- What is more important than saving lives?
- The members of the Commons Backbench Committee seems sympathetic this week when I asked for a debate on withdrawal from Afghanistan.
- The latest bleak news is more soldiers kill themselves that die in battle. That's true for American veterans of Afghanistan and the British veterans of the Falklands war. Yet Parliament stays silent. I spoke to the committee this Tuesday, supported by MPs Caroline Lucas, George Galloway, John Baron, Ronnie Campbell and Mark Durkin.
- The Netherlands and Canada have both pulled their combat troops to the safety of home soil. France and Australia have advanced their dates of withdrawal. We suffered two further deaths since last week bringing the total up to 419. Uncounted thousands return home broken in body or mind. Will it eventually be at least a further 419 suicides?

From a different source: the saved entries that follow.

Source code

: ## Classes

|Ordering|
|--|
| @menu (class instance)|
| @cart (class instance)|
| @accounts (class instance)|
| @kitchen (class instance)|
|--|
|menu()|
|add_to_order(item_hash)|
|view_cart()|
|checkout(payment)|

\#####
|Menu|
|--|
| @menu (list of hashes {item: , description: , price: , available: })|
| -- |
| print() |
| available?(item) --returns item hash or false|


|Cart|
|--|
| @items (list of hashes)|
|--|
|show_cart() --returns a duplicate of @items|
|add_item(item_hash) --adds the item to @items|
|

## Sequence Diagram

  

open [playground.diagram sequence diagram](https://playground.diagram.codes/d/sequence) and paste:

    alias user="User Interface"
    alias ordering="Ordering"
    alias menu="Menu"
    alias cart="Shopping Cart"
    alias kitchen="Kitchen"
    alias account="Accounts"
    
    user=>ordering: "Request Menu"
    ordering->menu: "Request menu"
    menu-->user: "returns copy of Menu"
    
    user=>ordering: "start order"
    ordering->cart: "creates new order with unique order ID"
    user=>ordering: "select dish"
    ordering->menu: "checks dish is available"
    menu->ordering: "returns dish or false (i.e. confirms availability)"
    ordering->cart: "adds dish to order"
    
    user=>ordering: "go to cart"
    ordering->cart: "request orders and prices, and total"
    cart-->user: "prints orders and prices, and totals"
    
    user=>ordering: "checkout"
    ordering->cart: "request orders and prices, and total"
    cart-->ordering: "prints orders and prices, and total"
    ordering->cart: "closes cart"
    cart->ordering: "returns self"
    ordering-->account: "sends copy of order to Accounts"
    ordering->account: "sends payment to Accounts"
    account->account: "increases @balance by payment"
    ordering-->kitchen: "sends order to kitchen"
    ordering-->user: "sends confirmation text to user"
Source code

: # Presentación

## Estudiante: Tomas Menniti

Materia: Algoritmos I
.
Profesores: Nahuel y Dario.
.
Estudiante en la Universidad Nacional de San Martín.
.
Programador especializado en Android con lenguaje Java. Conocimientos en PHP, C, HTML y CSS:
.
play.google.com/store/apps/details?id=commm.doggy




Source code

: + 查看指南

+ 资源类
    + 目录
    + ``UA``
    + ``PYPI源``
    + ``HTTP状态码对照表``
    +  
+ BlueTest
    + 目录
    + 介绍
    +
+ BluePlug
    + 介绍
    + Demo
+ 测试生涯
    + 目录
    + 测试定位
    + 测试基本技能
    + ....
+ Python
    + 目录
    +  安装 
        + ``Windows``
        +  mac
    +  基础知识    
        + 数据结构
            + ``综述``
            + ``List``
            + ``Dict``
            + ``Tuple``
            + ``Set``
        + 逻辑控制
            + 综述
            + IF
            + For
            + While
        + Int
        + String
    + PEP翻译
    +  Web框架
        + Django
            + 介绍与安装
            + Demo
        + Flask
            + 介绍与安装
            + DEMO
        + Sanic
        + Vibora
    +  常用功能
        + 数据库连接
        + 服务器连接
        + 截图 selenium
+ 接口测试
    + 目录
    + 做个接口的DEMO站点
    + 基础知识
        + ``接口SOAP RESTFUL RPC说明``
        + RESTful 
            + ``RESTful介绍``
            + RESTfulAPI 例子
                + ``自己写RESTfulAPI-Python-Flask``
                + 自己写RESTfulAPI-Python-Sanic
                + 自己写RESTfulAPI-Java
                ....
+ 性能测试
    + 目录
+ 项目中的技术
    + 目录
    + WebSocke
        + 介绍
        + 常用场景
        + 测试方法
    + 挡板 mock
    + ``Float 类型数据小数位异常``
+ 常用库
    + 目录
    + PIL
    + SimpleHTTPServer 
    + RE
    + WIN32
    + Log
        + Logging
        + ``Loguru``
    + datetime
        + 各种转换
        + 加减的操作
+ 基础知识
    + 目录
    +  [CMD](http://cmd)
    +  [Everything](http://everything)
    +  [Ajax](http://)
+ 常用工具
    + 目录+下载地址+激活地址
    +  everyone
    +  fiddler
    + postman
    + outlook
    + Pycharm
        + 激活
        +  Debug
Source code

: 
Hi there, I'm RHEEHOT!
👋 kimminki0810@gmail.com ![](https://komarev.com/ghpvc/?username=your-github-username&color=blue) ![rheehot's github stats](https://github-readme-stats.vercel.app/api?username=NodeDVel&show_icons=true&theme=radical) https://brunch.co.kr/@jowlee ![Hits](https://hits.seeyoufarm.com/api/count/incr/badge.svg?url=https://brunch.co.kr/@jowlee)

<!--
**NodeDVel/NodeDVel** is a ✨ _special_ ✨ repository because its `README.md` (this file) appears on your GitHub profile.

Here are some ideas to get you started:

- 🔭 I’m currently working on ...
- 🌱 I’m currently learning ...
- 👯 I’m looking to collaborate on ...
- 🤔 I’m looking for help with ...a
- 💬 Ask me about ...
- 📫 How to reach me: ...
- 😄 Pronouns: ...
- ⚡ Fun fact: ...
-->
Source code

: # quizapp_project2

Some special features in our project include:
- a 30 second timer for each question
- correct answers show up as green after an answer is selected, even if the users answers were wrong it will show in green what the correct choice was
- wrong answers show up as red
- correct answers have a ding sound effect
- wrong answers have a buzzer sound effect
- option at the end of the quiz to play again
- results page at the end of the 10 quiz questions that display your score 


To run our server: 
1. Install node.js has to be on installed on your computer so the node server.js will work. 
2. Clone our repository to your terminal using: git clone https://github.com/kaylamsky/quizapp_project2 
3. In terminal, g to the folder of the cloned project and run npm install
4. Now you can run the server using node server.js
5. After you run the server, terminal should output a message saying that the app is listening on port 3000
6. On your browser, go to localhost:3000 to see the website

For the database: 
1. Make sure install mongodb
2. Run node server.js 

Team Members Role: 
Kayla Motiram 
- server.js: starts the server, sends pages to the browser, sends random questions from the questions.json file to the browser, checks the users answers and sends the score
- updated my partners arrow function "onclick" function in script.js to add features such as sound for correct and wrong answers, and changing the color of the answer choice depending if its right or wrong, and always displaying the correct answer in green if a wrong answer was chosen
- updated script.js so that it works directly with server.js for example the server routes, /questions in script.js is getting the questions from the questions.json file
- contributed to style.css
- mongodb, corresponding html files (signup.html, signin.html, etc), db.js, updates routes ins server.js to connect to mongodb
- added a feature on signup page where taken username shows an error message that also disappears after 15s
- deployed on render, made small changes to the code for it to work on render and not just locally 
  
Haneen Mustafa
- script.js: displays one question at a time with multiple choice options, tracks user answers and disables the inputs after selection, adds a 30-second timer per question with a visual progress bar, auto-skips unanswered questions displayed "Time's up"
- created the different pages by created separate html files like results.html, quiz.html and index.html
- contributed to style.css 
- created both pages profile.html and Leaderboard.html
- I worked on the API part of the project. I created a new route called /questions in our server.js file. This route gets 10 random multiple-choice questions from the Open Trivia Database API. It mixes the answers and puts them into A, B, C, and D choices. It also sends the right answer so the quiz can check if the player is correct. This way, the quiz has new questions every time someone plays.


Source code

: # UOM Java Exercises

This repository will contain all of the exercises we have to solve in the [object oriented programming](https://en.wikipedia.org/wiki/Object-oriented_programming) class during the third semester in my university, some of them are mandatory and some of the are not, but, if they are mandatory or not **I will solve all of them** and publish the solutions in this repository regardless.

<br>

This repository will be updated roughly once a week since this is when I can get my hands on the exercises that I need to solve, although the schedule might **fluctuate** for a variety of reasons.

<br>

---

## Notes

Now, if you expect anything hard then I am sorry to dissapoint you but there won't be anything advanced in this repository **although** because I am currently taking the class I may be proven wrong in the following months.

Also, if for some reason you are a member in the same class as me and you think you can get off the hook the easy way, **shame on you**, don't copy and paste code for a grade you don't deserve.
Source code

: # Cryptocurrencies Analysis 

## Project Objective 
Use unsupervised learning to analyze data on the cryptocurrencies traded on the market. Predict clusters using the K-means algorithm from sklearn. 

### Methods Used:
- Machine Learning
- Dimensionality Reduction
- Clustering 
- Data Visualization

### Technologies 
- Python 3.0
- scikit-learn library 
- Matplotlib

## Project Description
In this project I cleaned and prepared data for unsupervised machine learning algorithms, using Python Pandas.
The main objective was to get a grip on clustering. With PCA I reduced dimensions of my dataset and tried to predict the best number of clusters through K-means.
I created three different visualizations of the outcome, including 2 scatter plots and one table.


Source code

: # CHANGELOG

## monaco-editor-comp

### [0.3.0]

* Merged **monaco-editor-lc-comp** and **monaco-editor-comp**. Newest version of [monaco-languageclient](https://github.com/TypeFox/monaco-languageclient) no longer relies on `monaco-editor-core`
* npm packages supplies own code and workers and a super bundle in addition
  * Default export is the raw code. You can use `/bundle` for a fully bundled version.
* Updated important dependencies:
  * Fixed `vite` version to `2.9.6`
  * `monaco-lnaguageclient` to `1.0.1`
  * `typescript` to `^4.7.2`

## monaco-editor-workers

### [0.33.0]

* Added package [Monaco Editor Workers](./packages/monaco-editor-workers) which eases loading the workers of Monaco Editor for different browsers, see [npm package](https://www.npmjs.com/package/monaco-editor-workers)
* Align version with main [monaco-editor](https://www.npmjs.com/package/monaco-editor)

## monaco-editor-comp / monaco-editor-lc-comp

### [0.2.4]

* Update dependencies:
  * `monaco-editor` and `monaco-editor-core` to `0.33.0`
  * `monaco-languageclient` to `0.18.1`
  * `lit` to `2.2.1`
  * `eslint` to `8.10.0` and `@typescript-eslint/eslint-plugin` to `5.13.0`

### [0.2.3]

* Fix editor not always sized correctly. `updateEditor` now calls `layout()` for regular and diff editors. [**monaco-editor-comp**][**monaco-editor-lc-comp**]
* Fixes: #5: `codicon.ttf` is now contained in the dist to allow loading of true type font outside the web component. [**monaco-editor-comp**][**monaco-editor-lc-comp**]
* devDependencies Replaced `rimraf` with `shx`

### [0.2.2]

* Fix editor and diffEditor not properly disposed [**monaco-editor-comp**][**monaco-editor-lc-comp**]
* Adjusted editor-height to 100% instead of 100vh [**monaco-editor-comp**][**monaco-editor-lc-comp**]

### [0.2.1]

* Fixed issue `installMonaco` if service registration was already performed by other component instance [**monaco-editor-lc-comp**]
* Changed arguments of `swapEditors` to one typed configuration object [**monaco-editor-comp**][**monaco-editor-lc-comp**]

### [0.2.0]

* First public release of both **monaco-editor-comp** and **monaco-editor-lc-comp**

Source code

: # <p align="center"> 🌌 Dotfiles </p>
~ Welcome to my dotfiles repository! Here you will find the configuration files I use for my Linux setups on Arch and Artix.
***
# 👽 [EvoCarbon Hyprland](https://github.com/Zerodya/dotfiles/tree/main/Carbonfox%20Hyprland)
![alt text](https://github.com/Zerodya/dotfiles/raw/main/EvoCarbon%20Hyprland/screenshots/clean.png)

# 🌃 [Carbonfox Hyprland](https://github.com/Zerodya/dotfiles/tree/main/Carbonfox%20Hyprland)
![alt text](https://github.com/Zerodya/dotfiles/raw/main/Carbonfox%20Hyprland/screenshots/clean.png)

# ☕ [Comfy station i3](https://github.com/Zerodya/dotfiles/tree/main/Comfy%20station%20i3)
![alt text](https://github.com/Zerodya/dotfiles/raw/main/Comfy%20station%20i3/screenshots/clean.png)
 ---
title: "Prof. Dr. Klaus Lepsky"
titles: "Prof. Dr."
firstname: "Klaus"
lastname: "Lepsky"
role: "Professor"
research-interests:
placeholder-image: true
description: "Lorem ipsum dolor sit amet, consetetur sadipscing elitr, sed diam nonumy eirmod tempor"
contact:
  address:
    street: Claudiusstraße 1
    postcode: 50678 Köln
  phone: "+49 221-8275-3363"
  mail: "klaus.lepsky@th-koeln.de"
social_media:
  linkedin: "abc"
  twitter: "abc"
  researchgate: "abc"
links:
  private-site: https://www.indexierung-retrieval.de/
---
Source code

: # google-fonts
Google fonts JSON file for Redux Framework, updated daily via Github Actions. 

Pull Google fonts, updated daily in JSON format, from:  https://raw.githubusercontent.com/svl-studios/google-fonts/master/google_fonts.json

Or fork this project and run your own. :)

- The committee turned down the request. The two subjects that will be debated are
- A MOTION RELATING TO FISCAL MEASURES TO STRENGTHEN THE GREEN ECONOMY Followed by: DEBATE ON A MOTION RELATING TO THE APPOINTMENT OF A MINISTER FOR OLDER PEOPLE
- The Government go blithely on, drunk on optimism and unhinged by wishful thinking. William Hague burbled his dream of a happy ending this week in answer to a question from me.
- All wars are tragic. The final days of each war mark the most futile deaths. Who will be the last British soldiers to die in Afghanistan for a politician's mistake?
As a greater number of American veterans of the Afghan war commit suicide than die in combat, and as uncounted thousands of our own troops return, broken in body and mind, should we not follow the example of Canada, Holland, France and Australia and bring our troops home at an earlier date than planned?
It is also important to remember the immense achievements of our troops in Afghanistan, who have helped to bring stability to areas of Afghanistan that would not otherwise have known it, and who have done so much to reduce the terrorism threat to this country and many others, and it is very important for that job to be completed, as we intend it to be, by the end of 2014. It is important to remember the achievements of our troops, and not just the problems that they encounter.